Theodore Dalrymple in City Journal:
Many books have over the years commented on Shakespeare’s knowledge of soldiering, sailing and navigation, the law, and so forth; and I have accumulated a small library of books, both British and American, written over the last century and a half, by doctors commenting on Shakespeare’s medical knowledge.
For the most part, these volumes are compilations of every conceivable medical reference in Shakespeare, arranged by play, by disease, or by relevant medical specialty. They include Ernest Jones’s famous—or perhaps “notorious” would be a better word—analysis of Hamlet’s Oedipus complex, and a much more recent volume on Shakespeare and neurobiology. The general tone is respectful astonishment at the accuracy of many of Shakespeare’s medical observations.

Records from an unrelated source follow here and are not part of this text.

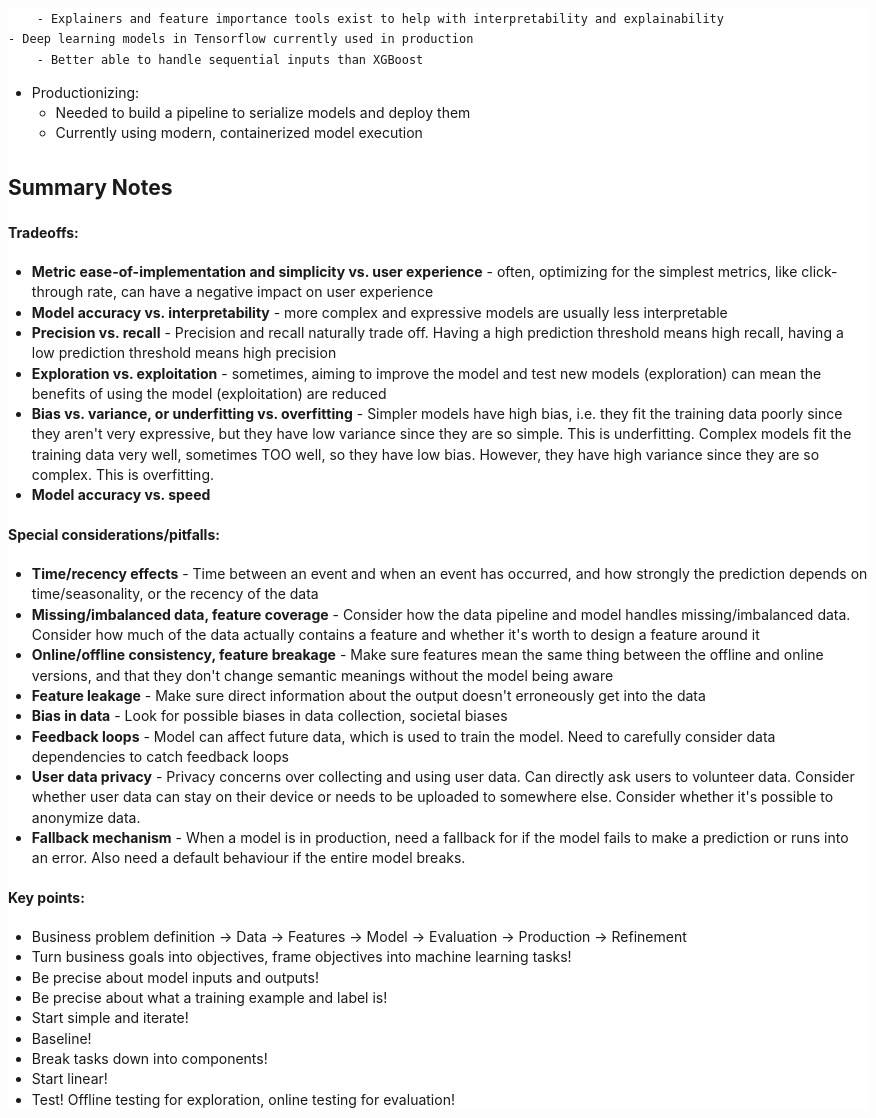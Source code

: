         - Explainers and feature importance tools exist to help with interpretability and explainability
    - Deep learning models in Tensorflow currently used in production
        - Better able to handle sequential inputs than XGBoost
- Productionizing:
    - Needed to build a pipeline to serialize models and deploy them
    - Currently using modern, containerized model execution

## Summary Notes

#### Tradeoffs:
- **Metric ease-of-implementation and simplicity vs. user experience** - often, optimizing for the simplest metrics, like click-through rate, can have a negative impact on user experience
- **Model accuracy vs. interpretability** - more complex and expressive models are usually less interpretable
- **Precision vs. recall** - Precision and recall naturally trade off. Having a high prediction threshold means high recall, having a low prediction threshold means high precision
- **Exploration vs. exploitation** - sometimes, aiming to improve the model and test new models (exploration) can mean the benefits of using the model (exploitation) are reduced
- **Bias vs. variance, or underfitting vs. overfitting** - Simpler models have high bias, i.e. they fit the training data poorly since they aren't very expressive, but they have low variance since they are so simple. This is underfitting. Complex models fit the training data very well, sometimes TOO well, so they have low bias. However, they have high variance since they are so complex. This is overfitting.
- **Model accuracy vs. speed**

#### Special considerations/pitfalls:
- **Time/recency effects** - Time between an event and when an event has occurred, and how strongly the prediction depends on time/seasonality, or the recency of the data
- **Missing/imbalanced data, feature coverage** - Consider how the data pipeline and model handles missing/imbalanced data. Consider how much of the data actually contains a feature and whether it's worth to design a feature around it
- **Online/offline consistency, feature breakage** - Make sure features mean the same thing between the offline and online versions, and that they don't change semantic meanings without the model being aware
- **Feature leakage** - Make sure direct information about the output doesn't erroneously get into the data
- **Bias in data** - Look for possible biases in data collection, societal biases
- **Feedback loops** - Model can affect future data, which is used to train the model. Need to carefully consider data dependencies to catch feedback loops
- **User data privacy** - Privacy concerns over collecting and using user data. Can directly ask users to volunteer data. Consider whether user data can stay on their device or needs to be uploaded to somewhere else. Consider whether it's possible to anonymize data.
- **Fallback mechanism** - When a model is in production, need a fallback for if the model fails to make a prediction or runs into an error. Also need a default behaviour if the entire model breaks.

#### Key points:
- Business problem definition -> Data -> Features -> Model -> Evaluation -> Production -> Refinement
- Turn business goals into objectives, frame objectives into machine learning tasks!
- Be precise about model inputs and outputs!
- Be precise about what a training example and label is!
- Start simple and iterate!
- Baseline!
- Break tasks down into components!
- Start linear!
- Test! Offline testing for exploration, online testing for evaluation!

No medical author, as far as I know, has suggested as a consequence that Shakespeare must have had a medical training, though many have suggested that he might have picked up medical knowledge from his son-in-law, a university-trained physician. His name was Dr. John Hall: he held a degree from Cambridge and probably had studied on the continent as well. However, Hall settled in Stratford only in 1600 and married Shakespeare’s daughter, Susanna, in 1608. By then, of course, Shakespeare had written most of his plays and made most of his medical observations and allusions: Hall, therefore, could not have been the chief source of his medical knowledge.